**What the exercise asks**
Return each line of the records with nothing changed, pictures excepted.

Document images with source code
----

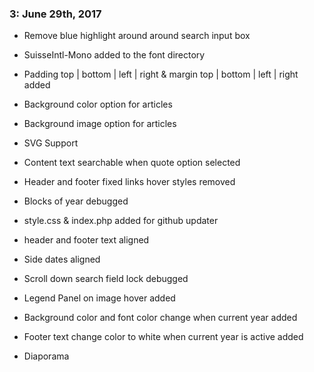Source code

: ### 3: June 29th, 2017
* Remove blue highlight around around search input box
* SuisseIntl-Mono added to the font directory
* Padding top | bottom | left | right & margin top | bottom | left | right added
* Background color option for articles
* Background image option for articles
* SVG Support
* Content text searchable when quote option selected
* Header and footer fixed links hover styles removed
* Blocks of year debugged
* style.css & index.php added for github updater
* header and footer text aligned
* Side dates aligned
* Scroll down search field lock debugged
* Legend Panel on image hover added
* Background color and font color change when current year added
* Footer text change color to white when current year is active added

* Diaporama
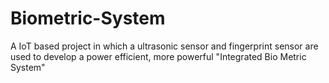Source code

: # Biometric-System
A IoT based project in which a ultrasonic sensor and fingerprint sensor are used to develop a power efficient, more powerful "Integrated Bio Metric System"
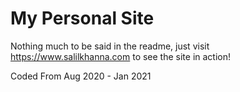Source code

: # My Personal Site
 
 Nothing much to be said in the readme, just visit https://www.salilkhanna.com to see the site in action!

Coded From Aug 2020 - Jan 2021
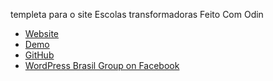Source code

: templeta para o site Escolas transformadoras Feito Com Odin


* [Website](http://wpod.in/)
* [Demo](http://demo.wpod.in/)
* [GitHub](https://github.com/wpbrasil/odin)
* [WordPress Brasil Group on Facebook](https://www.facebook.com/groups/wordpress.brasil)
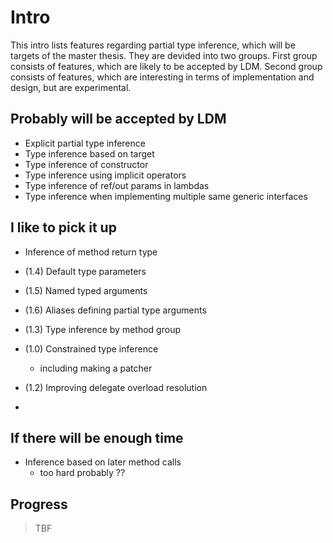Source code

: # Intro

This intro lists features regarding partial type inference, which will be targets of the master thesis. They are devided into two groups. First group consists of features, which are likely to be accepted by LDM. Second group consists of features, which are interesting in terms of implementation and design, but are experimental.

## Probably will be accepted by LDM

- Explicit partial type inference
- Type inference based on target
- Type inference of constructor
- Type inference using implicit operators
- Type inference of ref/out params in lambdas
- Type inference when implementing multiple same generic interfaces

## I like to pick it up

- Inference of method return type
- (1.4) Default type parameters
- (1.5) Named typed arguments
- (1.6) Aliases defining partial type arguments
- (1.3) Type inference by method group

- (1.0) Constrained type inference
  - including making a patcher
- (1.2) Improving delegate overload resolution
- 
## If there will be enough time
- Inference based on later method calls
    - too hard probably ??

## Progress

>TBF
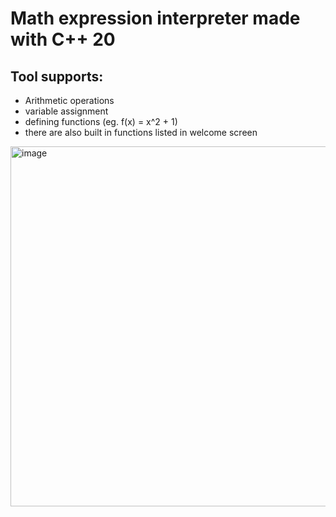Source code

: # Math expression interpreter made with C++ 20
## Tool supports:
- Arithmetic operations
- variable assignment
- defining functions (eg. f(x) = x^2 + 1)
- there are also built in functions listed in welcome screen

<img width="1036" height="576" alt="image" src="https://github.com/user-attachments/assets/59801904-78d3-4e43-92f0-005d9e006d38" />


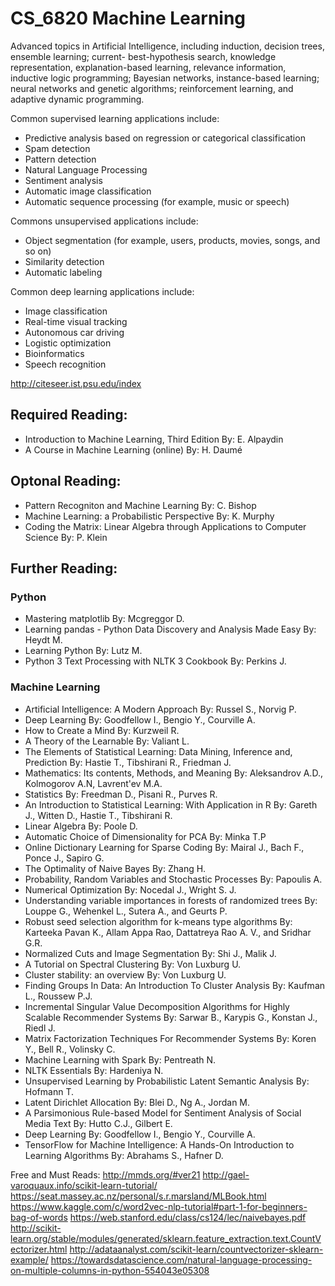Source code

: # CS_6820 Machine Learning
Advanced topics in Artificial Intelligence, including induction, decision trees, ensemble learning; current- best-hypothesis search, knowledge representation, explanation-based learning, relevance information, inductive logic programming; Bayesian networks, instance-based learning; neural networks and genetic algorithms; reinforcement learning, and adaptive dynamic programming.

Common supervised learning applications include:
- Predictive analysis based on regression or categorical classification
- Spam detection
- Pattern detection
- Natural Language Processing
- Sentiment analysis
- Automatic image classification
- Automatic sequence processing (for example, music or speech)

Commons unsupervised applications include:
- Object segmentation (for example, users, products, movies, songs, and so on)
- Similarity detection
- Automatic labeling

Common deep learning applications include:
- Image classification
- Real-time visual tracking
- Autonomous car driving
- Logistic optimization
- Bioinformatics
- Speech recognition

http://citeseer.ist.psu.edu/index

## Required Reading:
- Introduction to Machine Learning, Third Edition By: E. Alpaydin
- A Course in Machine Learning (online) By: H. Daumé

## Optonal Reading:
- Pattern Recogniton and Machine Learning By: C. Bishop
- Machine Learning: a Probabilistic Perspective By: K. Murphy
- Coding the Matrix: Linear Algebra through Applications to Computer Science By: P. Klein

## Further Reading:

### Python
- Mastering matplotlib By: Mcgreggor D.
- Learning pandas - Python Data Discovery and Analysis Made Easy By: Heydt M.
- Learning Python By: Lutz M.
- Python 3 Text Processing with NLTK 3 Cookbook By: Perkins J.

### Machine Learning
- Artificial Intelligence: A Modern Approach By: Russel S., Norvig P.
- Deep Learning By: Goodfellow I., Bengio Y., Courville A.
- How to Create a Mind By: Kurzweil R.
- A Theory of the Learnable By: Valiant L.
- The Elements of Statistical Learning: Data Mining, Inference and, Prediction By: Hastie T., Tibshirani R., Friedman J.
- Mathematics: Its contents, Methods, and Meaning By: Aleksandrov A.D., Kolmogorov A.N, Lavrent'ev M.A.
- Statistics By: Freedman D., Pisani R., Purves R.
- An Introduction to Statistical Learning: With Application in R By: Gareth J., Witten D., Hastie T., Tibshirani R.
- Linear Algebra By: Poole D.
- Automatic Choice of Dimensionality for PCA By: Minka T.P
- Online Dictionary Learning for Sparse Coding By: Mairal J., Bach F., Ponce J., Sapiro G.
- The Optimality of Naive Bayes By: Zhang H.
- Probability, Random Variables and Stochastic Processes By: Papoulis A.
- Numerical Optimization By: Nocedal J., Wright S. J.
- Understanding variable importances in forests of randomized trees By: Louppe G., Wehenkel L., Sutera A., and Geurts P.
- Robust seed selection algorithm for k-means type algorithms By: Karteeka Pavan K., Allam Appa Rao, Dattatreya Rao A. V., and Sridhar G.R.
- Normalized Cuts and Image Segmentation By: Shi J., Malik J.
- A Tutorial on Spectral Clustering By: Von Luxburg U.
- Cluster stability: an overview By: Von Luxburg U.
- Finding Groups In Data: An Introduction To Cluster Analysis By: Kaufman L., Roussew P.J.
- Incremental Singular Value Decomposition Algorithms for Highly Scalable Recommender Systems By: Sarwar B., Karypis G., Konstan J., Riedl J.
- Matrix Factorization Techniques For Recommender Systems By: Koren Y., Bell R., Volinsky C.
- Machine Learning with Spark By: Pentreath N.
- NLTK Essentials By: Hardeniya N.
- Unsupervised Learning by Probabilistic Latent Semantic Analysis By: Hofmann T.
- Latent Dirichlet Allocation By: Blei D., Ng A., Jordan M.
- A Parsimonious Rule-based Model for Sentiment Analysis of Social Media Text By: Hutto C.J., Gilbert E.
- Deep Learning By: Goodfellow I., Bengio Y., Courville A.
- TensorFlow for Machine Intelligence: A Hands-On Introduction to Learning Algorithms By: Abrahams S., Hafner D.


 
Free and Must Reads:
http://mmds.org/#ver21
http://gael-varoquaux.info/scikit-learn-tutorial/
https://seat.massey.ac.nz/personal/s.r.marsland/MLBook.html
https://www.kaggle.com/c/word2vec-nlp-tutorial#part-1-for-beginners-bag-of-words
https://web.stanford.edu/class/cs124/lec/naivebayes.pdf
http://scikit-learn.org/stable/modules/generated/sklearn.feature_extraction.text.CountVectorizer.html
http://adataanalyst.com/scikit-learn/countvectorizer-sklearn-example/
https://towardsdatascience.com/natural-language-processing-on-multiple-columns-in-python-554043e05308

----

**Response below**
Source code

: ### 3: June 29th, 2017
* Remove blue highlight around around search input box
* SuisseIntl-Mono added to the font directory
* Padding top | bottom | left | right & margin top | bottom | left | right added
* Background color option for articles
* Background image option for articles
* SVG Support
* Content text searchable when quote option selected
* Header and footer fixed links hover styles removed
* Blocks of year debugged
* style.css & index.php added for github updater
* header and footer text aligned
* Side dates aligned
* Scroll down search field lock debugged
* Legend Panel on image hover added
* Background color and font color change when current year added
* Footer text change color to white when current year is active added

* Diaporama
Source code

: # Biometric-System
A IoT based project in which a ultrasonic sensor and fingerprint sensor are used to develop a power efficient, more powerful "Integrated Bio Metric System"
Source code

: # My Personal Site
 
 Nothing much to be said in the readme, just visit https://www.salilkhanna.com to see the site in action!

Coded From Aug 2020 - Jan 2021
Source code

: templeta para o site Escolas transformadoras Feito Com Odin


* [Website](http://wpod.in/)
* [Demo](http://demo.wpod.in/)
* [GitHub](https://github.com/wpbrasil/odin)
* [WordPress Brasil Group on Facebook](https://www.facebook.com/groups/wordpress.brasil)
Source code

: # Intro

This intro lists features regarding partial type inference, which will be targets of the master thesis. They are devided into two groups. First group consists of features, which are likely to be accepted by LDM. Second group consists of features, which are interesting in terms of implementation and design, but are experimental.

## Probably will be accepted by LDM

- Explicit partial type inference
- Type inference based on target
- Type inference of constructor
- Type inference using implicit operators
- Type inference of ref/out params in lambdas
- Type inference when implementing multiple same generic interfaces

## I like to pick it up

- Inference of method return type
- (1.4) Default type parameters
- (1.5) Named typed arguments
- (1.6) Aliases defining partial type arguments
- (1.3) Type inference by method group

- (1.0) Constrained type inference
  - including making a patcher
- (1.2) Improving delegate overload resolution
- 
## If there will be enough time
- Inference based on later method calls
    - too hard probably ??

## Progress

>TBF
Source code

: # Math expression interpreter made with C++ 20
## Tool supports:
- Arithmetic operations
- variable assignment
- defining functions (eg. f(x) = x^2 + 1)
- there are also built in functions listed in welcome screen

<img width="1036" height="576" alt="image" src="https://github.com/user-attachments/assets/59801904-78d3-4e43-92f0-005d9e006d38" />


Source code

: # CS_6820 Machine Learning
Advanced topics in Artificial Intelligence, including induction, decision trees, ensemble learning; current- best-hypothesis search, knowledge representation, explanation-based learning, relevance information, inductive logic programming; Bayesian networks, instance-based learning; neural networks and genetic algorithms; reinforcement learning, and adaptive dynamic programming.

Common supervised learning applications include:
- Predictive analysis based on regression or categorical classification
- Spam detection
- Pattern detection
- Natural Language Processing
- Sentiment analysis
- Automatic image classification
- Automatic sequence processing (for example, music or speech)

Commons unsupervised applications include:
- Object segmentation (for example, users, products, movies, songs, and so on)
- Similarity detection
- Automatic labeling

Common deep learning applications include:
- Image classification
- Real-time visual tracking
- Autonomous car driving
- Logistic optimization
- Bioinformatics
- Speech recognition

http://citeseer.ist.psu.edu/index

## Required Reading:
- Introduction to Machine Learning, Third Edition By: E. Alpaydin
- A Course in Machine Learning (online) By: H. Daumé

## Optonal Reading:
- Pattern Recogniton and Machine Learning By: C. Bishop
- Machine Learning: a Probabilistic Perspective By: K. Murphy
- Coding the Matrix: Linear Algebra through Applications to Computer Science By: P. Klein

## Further Reading:

### Python
- Mastering matplotlib By: Mcgreggor D.
- Learning pandas - Python Data Discovery and Analysis Made Easy By: Heydt M.
- Learning Python By: Lutz M.
- Python 3 Text Processing with NLTK 3 Cookbook By: Perkins J.

### Machine Learning
- Artificial Intelligence: A Modern Approach By: Russel S., Norvig P.
- Deep Learning By: Goodfellow I., Bengio Y., Courville A.
- How to Create a Mind By: Kurzweil R.
- A Theory of the Learnable By: Valiant L.
- The Elements of Statistical Learning: Data Mining, Inference and, Prediction By: Hastie T., Tibshirani R., Friedman J.
- Mathematics: Its contents, Methods, and Meaning By: Aleksandrov A.D., Kolmogorov A.N, Lavrent'ev M.A.
- Statistics By: Freedman D., Pisani R., Purves R.
- An Introduction to Statistical Learning: With Application in R By: Gareth J., Witten D., Hastie T., Tibshirani R.
- Linear Algebra By: Poole D.
- Automatic Choice of Dimensionality for PCA By: Minka T.P
- Online Dictionary Learning for Sparse Coding By: Mairal J., Bach F., Ponce J., Sapiro G.
- The Optimality of Naive Bayes By: Zhang H.
- Probability, Random Variables and Stochastic Processes By: Papoulis A.
- Numerical Optimization By: Nocedal J., Wright S. J.
- Understanding variable importances in forests of randomized trees By: Louppe G., Wehenkel L., Sutera A., and Geurts P.
- Robust seed selection algorithm for k-means type algorithms By: Karteeka Pavan K., Allam Appa Rao, Dattatreya Rao A. V., and Sridhar G.R.
- Normalized Cuts and Image Segmentation By: Shi J., Malik J.
- A Tutorial on Spectral Clustering By: Von Luxburg U.
- Cluster stability: an overview By: Von Luxburg U.
- Finding Groups In Data: An Introduction To Cluster Analysis By: Kaufman L., Roussew P.J.
- Incremental Singular Value Decomposition Algorithms for Highly Scalable Recommender Systems By: Sarwar B., Karypis G., Konstan J., Riedl J.
- Matrix Factorization Techniques For Recommender Systems By: Koren Y., Bell R., Volinsky C.
- Machine Learning with Spark By: Pentreath N.
- NLTK Essentials By: Hardeniya N.
- Unsupervised Learning by Probabilistic Latent Semantic Analysis By: Hofmann T.
- Latent Dirichlet Allocation By: Blei D., Ng A., Jordan M.
- A Parsimonious Rule-based Model for Sentiment Analysis of Social Media Text By: Hutto C.J., Gilbert E.
- Deep Learning By: Goodfellow I., Bengio Y., Courville A.
- TensorFlow for Machine Intelligence: A Hands-On Introduction to Learning Algorithms By: Abrahams S., Hafner D.


 
Free and Must Reads:
http://mmds.org/#ver21
http://gael-varoquaux.info/scikit-learn-tutorial/
https://seat.massey.ac.nz/personal/s.r.marsland/MLBook.html
https://www.kaggle.com/c/word2vec-nlp-tutorial#part-1-for-beginners-bag-of-words
https://web.stanford.edu/class/cs124/lec/naivebayes.pdf
http://scikit-learn.org/stable/modules/generated/sklearn.feature_extraction.text.CountVectorizer.html
http://adataanalyst.com/scikit-learn/countvectorizer-sklearn-example/
https://towardsdatascience.com/natural-language-processing-on-multiple-columns-in-python-554043e05308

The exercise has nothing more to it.